Required action: Write the lines out again, from the top of the material to the line containing "Premiere Pro Guide</u></a></li>", pictures excluded.

Exercise input:

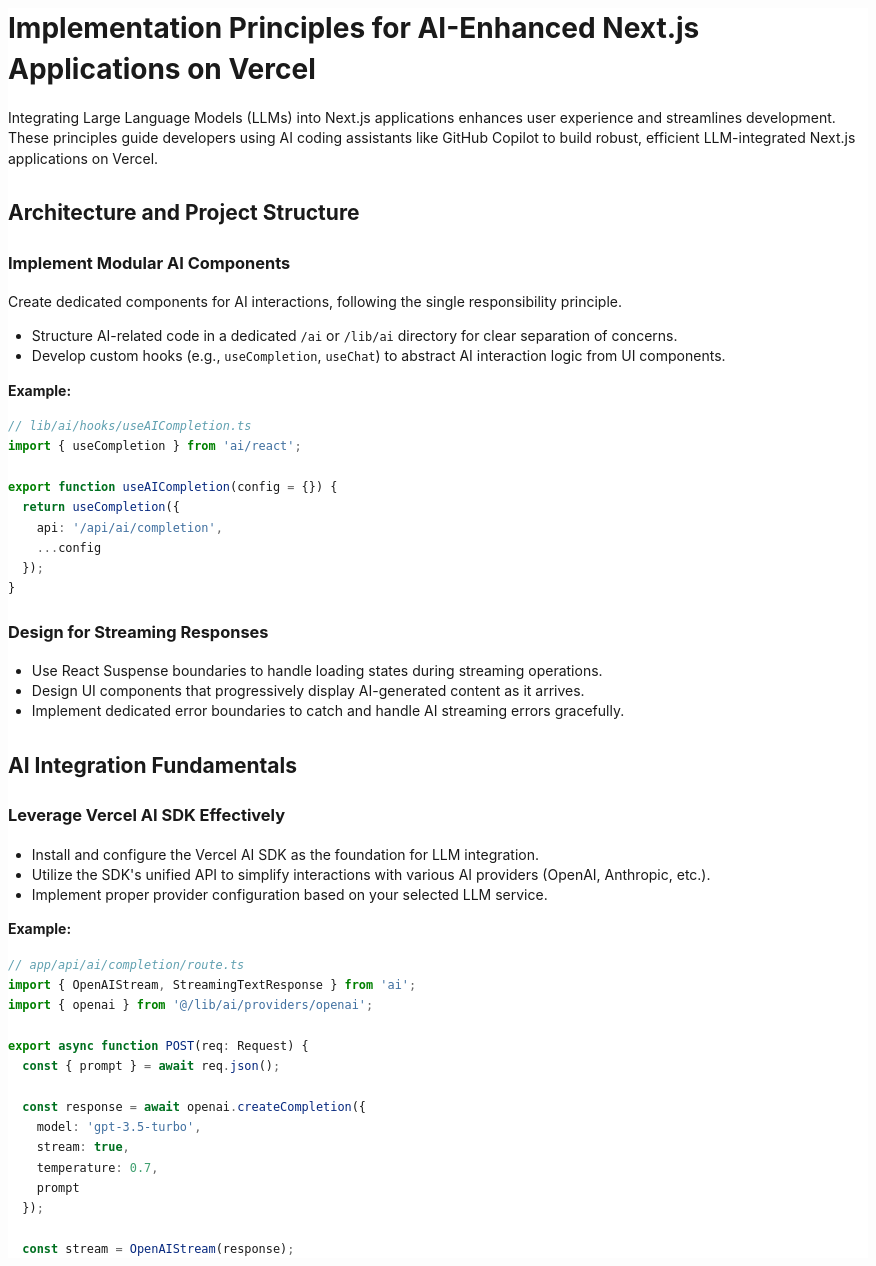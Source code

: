 # Implementation Principles for AI-Enhanced Next.js Applications on Vercel

Integrating Large Language Models (LLMs) into Next.js applications enhances user experience and streamlines development. These principles guide developers using AI coding assistants like GitHub Copilot to build robust, efficient LLM-integrated Next.js applications on Vercel.

## Architecture and Project Structure

### Implement Modular AI Components

Create dedicated components for AI interactions, following the single responsibility principle.

- Structure AI-related code in a dedicated `/ai` or `/lib/ai` directory for clear separation of concerns.
- Develop custom hooks (e.g., `useCompletion`, `useChat`) to abstract AI interaction logic from UI components.

**Example:**

```typescript
// lib/ai/hooks/useAICompletion.ts
import { useCompletion } from 'ai/react';

export function useAICompletion(config = {}) {
  return useCompletion({
    api: '/api/ai/completion',
    ...config
  });
}
```

### Design for Streaming Responses

- Use React Suspense boundaries to handle loading states during streaming operations.
- Design UI components that progressively display AI-generated content as it arrives.
- Implement dedicated error boundaries to catch and handle AI streaming errors gracefully.

## AI Integration Fundamentals

### Leverage Vercel AI SDK Effectively

- Install and configure the Vercel AI SDK as the foundation for LLM integration.
- Utilize the SDK's unified API to simplify interactions with various AI providers (OpenAI, Anthropic, etc.).
- Implement proper provider configuration based on your selected LLM service.

**Example:**

```typescript
// app/api/ai/completion/route.ts
import { OpenAIStream, StreamingTextResponse } from 'ai';
import { openai } from '@/lib/ai/providers/openai';

export async function POST(req: Request) {
  const { prompt } = await req.json();
  
  const response = await openai.createCompletion({
    model: 'gpt-3.5-turbo',
    stream: true,
    temperature: 0.7,
    prompt
  });
  
  const stream = OpenAIStream(response);
```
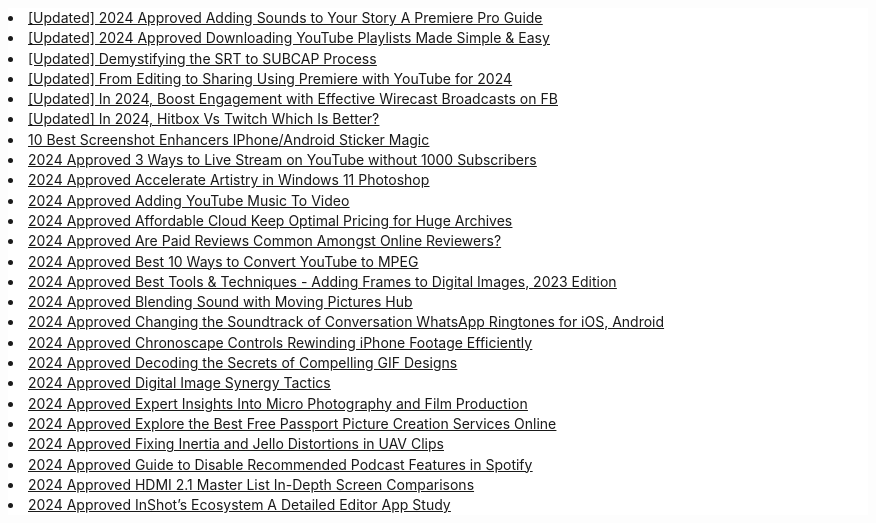 <li><a href="https://fox-blue.techidaily.com/updated-2024-approved-adding-sounds-to-your-story-a-premiere-pro-guide/"><u>[Updated] 2024 Approved  Adding Sounds to Your Story  A Premiere Pro Guide</u></a></li>
<li><a href="https://facebook-record-videos.techidaily.com/updated-2024-approved-downloading-youtube-playlists-made-simple-and-easy/"><u>[Updated] 2024 Approved  Downloading YouTube Playlists Made Simple & Easy</u></a></li>
<li><a href="https://fox-direct.techidaily.com/updated-demystifying-the-srt-to-subcap-process/"><u>[Updated] Demystifying the SRT to SUBCAP Process</u></a></li>
<li><a href="https://eaxpv-info.techidaily.com/updated-from-editing-to-sharing-using-premiere-with-youtube-for-2024/"><u>[Updated] From Editing to Sharing  Using Premiere with YouTube for 2024</u></a></li>
<li><a href="https://facebook-videos.techidaily.com/updated-in-2024-boost-engagement-with-effective-wirecast-broadcasts-on-fb/"><u>[Updated] In 2024, Boost Engagement with Effective Wirecast Broadcasts on FB</u></a></li>
<li><a href="https://fox-hovers.techidaily.com/updated-in-2024-hitbox-vs-twitch-which-is-better/"><u>[Updated] In 2024, Hitbox Vs Twitch  Which Is Better?</u></a></li>
<li><a href="https://article-files.techidaily.com/10-best-screenshot-enhancers-iphoneandroid-sticker-magic/"><u>10 Best Screenshot Enhancers  IPhone/Android Sticker Magic</u></a></li>
<li><a href="https://article-files.techidaily.com/2024-approved-3-ways-to-live-stream-on-youtube-without-1000-subscribers/"><u>2024 Approved  3 Ways to Live Stream on YouTube without 1000 Subscribers</u></a></li>
<li><a href="https://article-files.techidaily.com/2024-approved-accelerate-artistry-in-windows-11-photoshop/"><u>2024 Approved  Accelerate Artistry in Windows 11 Photoshop</u></a></li>
<li><a href="https://article-files.techidaily.com/2024-approved-adding-youtube-music-to-video/"><u>2024 Approved  Adding YouTube Music To Video</u></a></li>
<li><a href="https://article-files.techidaily.com/2024-approved-affordable-cloud-keep-optimal-pricing-for-huge-archives/"><u>2024 Approved  Affordable Cloud Keep  Optimal Pricing for Huge Archives</u></a></li>
<li><a href="https://article-files.techidaily.com/2024-approved-are-paid-reviews-common-amongst-online-reviewers/"><u>2024 Approved  Are Paid Reviews Common Amongst Online Reviewers?</u></a></li>
<li><a href="https://article-files.techidaily.com/2024-approved-best-10-ways-to-convert-youtube-to-mpeg/"><u>2024 Approved  Best 10 Ways to Convert YouTube to MPEG</u></a></li>
<li><a href="https://article-files.techidaily.com/2024-approved-best-tools-and-techniques-adding-frames-to-digital-images-2023-edition/"><u>2024 Approved  Best Tools & Techniques - Adding Frames to Digital Images, 2023 Edition</u></a></li>
<li><a href="https://article-files.techidaily.com/2024-approved-blending-sound-with-moving-pictures-hub/"><u>2024 Approved  Blending Sound with Moving Pictures Hub</u></a></li>
<li><a href="https://article-files.techidaily.com/2024-approved-changing-the-soundtrack-of-conversation-whatsapp-ringtones-for-ios-android/"><u>2024 Approved  Changing the Soundtrack of Conversation  WhatsApp Ringtones for iOS, Android</u></a></li>
<li><a href="https://article-files.techidaily.com/2024-approved-chronoscape-controls-rewinding-iphone-footage-efficiently/"><u>2024 Approved  Chronoscape Controls  Rewinding iPhone Footage Efficiently</u></a></li>
<li><a href="https://article-files.techidaily.com/2024-approved-decoding-the-secrets-of-compelling-gif-designs/"><u>2024 Approved  Decoding the Secrets of Compelling GIF Designs</u></a></li>
<li><a href="https://article-files.techidaily.com/2024-approved-digital-image-synergy-tactics/"><u>2024 Approved  Digital Image Synergy Tactics</u></a></li>
<li><a href="https://article-files.techidaily.com/2024-approved-expert-insights-into-micro-photography-and-film-production/"><u>2024 Approved  Expert Insights Into Micro Photography and Film Production</u></a></li>
<li><a href="https://article-files.techidaily.com/2024-approved-explore-the-best-free-passport-picture-creation-services-online/"><u>2024 Approved  Explore the Best Free Passport Picture Creation Services Online</u></a></li>
<li><a href="https://article-files.techidaily.com/2024-approved-fixing-inertia-and-jello-distortions-in-uav-clips/"><u>2024 Approved  Fixing Inertia and Jello Distortions in UAV Clips</u></a></li>
<li><a href="https://article-files.techidaily.com/2024-approved-guide-to-disable-recommended-podcast-features-in-spotify/"><u>2024 Approved  Guide to Disable Recommended Podcast Features in Spotify</u></a></li>
<li><a href="https://article-files.techidaily.com/2024-approved-hdmi-21-master-list-in-depth-screen-comparisons/"><u>2024 Approved  HDMI 2.1 Master List  In-Depth Screen Comparisons</u></a></li>
<li><a href="https://article-files.techidaily.com/2024-approved-inshots-ecosystem-a-detailed-editor-app-study/"><u>2024 Approved  InShot’s Ecosystem  A Detailed Editor App Study</u></a></li>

Result of this task:
Source code

: # Implementation Principles for AI-Enhanced Next.js Applications on Vercel

Integrating Large Language Models (LLMs) into Next.js applications enhances user experience and streamlines development. These principles guide developers using AI coding assistants like GitHub Copilot to build robust, efficient LLM-integrated Next.js applications on Vercel.

## Architecture and Project Structure

### Implement Modular AI Components

Create dedicated components for AI interactions, following the single responsibility principle.

- Structure AI-related code in a dedicated `/ai` or `/lib/ai` directory for clear separation of concerns.
- Develop custom hooks (e.g., `useCompletion`, `useChat`) to abstract AI interaction logic from UI components.

**Example:**

```typescript
// lib/ai/hooks/useAICompletion.ts
import { useCompletion } from 'ai/react';

export function useAICompletion(config = {}) {
  return useCompletion({
    api: '/api/ai/completion',
    ...config
  });
}
```

### Design for Streaming Responses

- Use React Suspense boundaries to handle loading states during streaming operations.
- Design UI components that progressively display AI-generated content as it arrives.
- Implement dedicated error boundaries to catch and handle AI streaming errors gracefully.

## AI Integration Fundamentals

### Leverage Vercel AI SDK Effectively

- Install and configure the Vercel AI SDK as the foundation for LLM integration.
- Utilize the SDK's unified API to simplify interactions with various AI providers (OpenAI, Anthropic, etc.).
- Implement proper provider configuration based on your selected LLM service.

**Example:**

```typescript
// app/api/ai/completion/route.ts
import { OpenAIStream, StreamingTextResponse } from 'ai';
import { openai } from '@/lib/ai/providers/openai';

export async function POST(req: Request) {
  const { prompt } = await req.json();
  
  const response = await openai.createCompletion({
    model: 'gpt-3.5-turbo',
    stream: true,
    temperature: 0.7,
    prompt
  });
  
  const stream = OpenAIStream(response);
```
 <li><a href="https://fox-blue.techidaily.com/updated-2024-approved-adding-sounds-to-your-story-a-premiere-pro-guide/"><u>[Updated] 2024 Approved  Adding Sounds to Your Story  A Premiere Pro Guide</u></a></li>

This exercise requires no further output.